Task description: Among the entries below, copy every line that carries the word "github".

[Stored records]
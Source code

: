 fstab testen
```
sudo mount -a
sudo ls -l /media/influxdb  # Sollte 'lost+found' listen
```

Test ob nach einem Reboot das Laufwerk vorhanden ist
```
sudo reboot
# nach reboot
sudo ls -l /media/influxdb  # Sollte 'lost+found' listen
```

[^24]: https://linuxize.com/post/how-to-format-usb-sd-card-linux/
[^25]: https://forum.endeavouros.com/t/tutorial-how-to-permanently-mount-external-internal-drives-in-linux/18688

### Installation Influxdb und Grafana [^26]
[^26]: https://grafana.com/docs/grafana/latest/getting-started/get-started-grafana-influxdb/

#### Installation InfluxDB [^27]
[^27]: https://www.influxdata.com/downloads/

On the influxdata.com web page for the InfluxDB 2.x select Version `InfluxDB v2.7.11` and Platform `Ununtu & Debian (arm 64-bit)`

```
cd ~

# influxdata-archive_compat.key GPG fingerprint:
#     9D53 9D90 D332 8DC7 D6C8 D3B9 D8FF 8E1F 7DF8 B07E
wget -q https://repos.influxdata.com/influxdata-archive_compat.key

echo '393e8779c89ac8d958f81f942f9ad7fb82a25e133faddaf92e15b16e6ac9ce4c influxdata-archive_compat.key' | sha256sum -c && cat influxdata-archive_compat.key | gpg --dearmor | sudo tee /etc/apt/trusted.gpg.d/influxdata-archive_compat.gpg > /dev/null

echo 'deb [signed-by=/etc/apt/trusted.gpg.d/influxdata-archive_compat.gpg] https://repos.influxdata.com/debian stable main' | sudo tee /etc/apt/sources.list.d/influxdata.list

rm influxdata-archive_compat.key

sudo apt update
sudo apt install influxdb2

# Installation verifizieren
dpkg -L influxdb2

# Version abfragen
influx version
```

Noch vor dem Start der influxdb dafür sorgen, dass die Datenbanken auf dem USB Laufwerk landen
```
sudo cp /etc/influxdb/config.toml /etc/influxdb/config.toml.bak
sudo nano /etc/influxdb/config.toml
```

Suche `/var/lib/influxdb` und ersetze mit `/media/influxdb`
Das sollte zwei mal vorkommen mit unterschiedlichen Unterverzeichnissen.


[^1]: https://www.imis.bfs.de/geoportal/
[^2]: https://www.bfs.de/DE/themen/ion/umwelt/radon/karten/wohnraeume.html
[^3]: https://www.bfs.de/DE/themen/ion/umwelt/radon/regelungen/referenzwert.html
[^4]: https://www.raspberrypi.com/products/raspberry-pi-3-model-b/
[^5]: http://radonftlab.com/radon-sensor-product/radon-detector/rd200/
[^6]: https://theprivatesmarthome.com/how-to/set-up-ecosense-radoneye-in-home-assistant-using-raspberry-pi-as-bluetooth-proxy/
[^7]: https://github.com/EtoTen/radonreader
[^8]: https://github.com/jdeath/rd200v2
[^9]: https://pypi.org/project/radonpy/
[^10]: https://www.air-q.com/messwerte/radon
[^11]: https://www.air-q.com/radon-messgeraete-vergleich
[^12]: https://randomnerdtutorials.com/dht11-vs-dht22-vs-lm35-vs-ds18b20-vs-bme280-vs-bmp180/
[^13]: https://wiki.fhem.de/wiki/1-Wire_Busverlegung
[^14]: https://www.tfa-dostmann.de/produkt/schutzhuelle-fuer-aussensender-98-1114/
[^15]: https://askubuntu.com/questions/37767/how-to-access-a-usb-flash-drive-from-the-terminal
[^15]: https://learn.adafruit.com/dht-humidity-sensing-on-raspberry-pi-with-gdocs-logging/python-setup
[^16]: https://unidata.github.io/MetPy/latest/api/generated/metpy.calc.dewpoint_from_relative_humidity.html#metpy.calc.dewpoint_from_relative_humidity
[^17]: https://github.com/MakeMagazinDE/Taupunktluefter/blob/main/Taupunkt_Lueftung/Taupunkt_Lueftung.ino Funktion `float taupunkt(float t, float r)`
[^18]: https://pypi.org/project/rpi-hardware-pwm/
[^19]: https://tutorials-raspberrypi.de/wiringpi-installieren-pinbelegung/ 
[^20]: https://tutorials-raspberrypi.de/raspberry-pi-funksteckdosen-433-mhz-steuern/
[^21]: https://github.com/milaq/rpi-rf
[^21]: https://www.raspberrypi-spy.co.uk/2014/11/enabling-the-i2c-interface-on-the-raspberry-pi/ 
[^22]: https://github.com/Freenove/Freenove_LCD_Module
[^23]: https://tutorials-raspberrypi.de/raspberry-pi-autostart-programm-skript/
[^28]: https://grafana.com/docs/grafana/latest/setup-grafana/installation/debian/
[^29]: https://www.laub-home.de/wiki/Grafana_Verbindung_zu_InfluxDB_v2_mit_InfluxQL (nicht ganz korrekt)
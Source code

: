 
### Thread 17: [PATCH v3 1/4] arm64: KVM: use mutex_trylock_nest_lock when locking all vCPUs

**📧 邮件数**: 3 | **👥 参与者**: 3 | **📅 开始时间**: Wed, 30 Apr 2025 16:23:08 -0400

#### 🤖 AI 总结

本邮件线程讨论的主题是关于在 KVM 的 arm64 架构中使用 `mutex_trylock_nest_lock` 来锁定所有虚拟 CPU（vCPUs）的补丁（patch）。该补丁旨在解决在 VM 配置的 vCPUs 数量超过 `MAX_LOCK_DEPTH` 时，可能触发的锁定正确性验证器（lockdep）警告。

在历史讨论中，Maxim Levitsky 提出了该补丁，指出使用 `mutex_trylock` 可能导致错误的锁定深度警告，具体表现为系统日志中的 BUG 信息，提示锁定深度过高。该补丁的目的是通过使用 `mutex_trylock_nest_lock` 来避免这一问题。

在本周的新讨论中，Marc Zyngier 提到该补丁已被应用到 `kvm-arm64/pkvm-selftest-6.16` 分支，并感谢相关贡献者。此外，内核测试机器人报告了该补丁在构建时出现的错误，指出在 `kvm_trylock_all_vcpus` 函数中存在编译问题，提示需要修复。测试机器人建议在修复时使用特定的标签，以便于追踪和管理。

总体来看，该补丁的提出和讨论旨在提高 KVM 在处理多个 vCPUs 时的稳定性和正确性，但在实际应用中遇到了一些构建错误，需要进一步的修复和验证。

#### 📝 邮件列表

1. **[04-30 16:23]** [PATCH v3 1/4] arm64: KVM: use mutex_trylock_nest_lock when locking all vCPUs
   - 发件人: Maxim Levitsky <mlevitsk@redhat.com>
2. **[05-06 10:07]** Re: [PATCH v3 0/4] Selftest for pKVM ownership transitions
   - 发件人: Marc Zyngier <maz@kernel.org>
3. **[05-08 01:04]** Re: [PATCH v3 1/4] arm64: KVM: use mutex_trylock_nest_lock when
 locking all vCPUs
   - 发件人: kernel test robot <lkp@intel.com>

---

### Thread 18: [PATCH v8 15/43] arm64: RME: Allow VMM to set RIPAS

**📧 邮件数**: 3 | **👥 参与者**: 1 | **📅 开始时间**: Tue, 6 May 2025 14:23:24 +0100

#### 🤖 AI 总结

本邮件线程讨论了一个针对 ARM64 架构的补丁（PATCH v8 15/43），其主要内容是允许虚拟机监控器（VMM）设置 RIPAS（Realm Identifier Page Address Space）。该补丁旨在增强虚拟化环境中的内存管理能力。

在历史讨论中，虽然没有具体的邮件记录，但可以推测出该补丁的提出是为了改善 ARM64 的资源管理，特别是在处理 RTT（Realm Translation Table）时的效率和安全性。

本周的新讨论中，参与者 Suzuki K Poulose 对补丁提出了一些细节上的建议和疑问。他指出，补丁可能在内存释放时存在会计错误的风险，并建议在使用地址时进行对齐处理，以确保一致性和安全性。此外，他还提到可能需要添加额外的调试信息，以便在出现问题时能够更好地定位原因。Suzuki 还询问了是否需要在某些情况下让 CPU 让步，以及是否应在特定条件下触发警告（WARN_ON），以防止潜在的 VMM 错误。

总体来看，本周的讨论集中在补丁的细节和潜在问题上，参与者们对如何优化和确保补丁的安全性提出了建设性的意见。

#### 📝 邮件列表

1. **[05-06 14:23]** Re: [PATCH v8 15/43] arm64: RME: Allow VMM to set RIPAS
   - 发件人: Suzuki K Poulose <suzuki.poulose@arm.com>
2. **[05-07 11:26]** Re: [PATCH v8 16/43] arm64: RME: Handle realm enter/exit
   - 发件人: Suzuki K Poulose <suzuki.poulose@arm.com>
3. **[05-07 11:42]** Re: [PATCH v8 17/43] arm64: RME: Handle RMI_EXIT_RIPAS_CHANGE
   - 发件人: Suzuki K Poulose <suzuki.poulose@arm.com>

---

Task response:
[^7]: https://github.com/EtoTen/radonreader
[^8]: https://github.com/jdeath/rd200v2
[^16]: https://unidata.github.io/MetPy/latest/api/generated/metpy.calc.dewpoint_from_relative_humidity.html#metpy.calc.dewpoint_from_relative_humidity
[^17]: https://github.com/MakeMagazinDE/Taupunktluefter/blob/main/Taupunkt_Lueftung/Taupunkt_Lueftung.ino Funktion `float taupunkt(float t, float r)`
[^21]: https://github.com/milaq/rpi-rf
[^22]: https://github.com/Freenove/Freenove_LCD_Module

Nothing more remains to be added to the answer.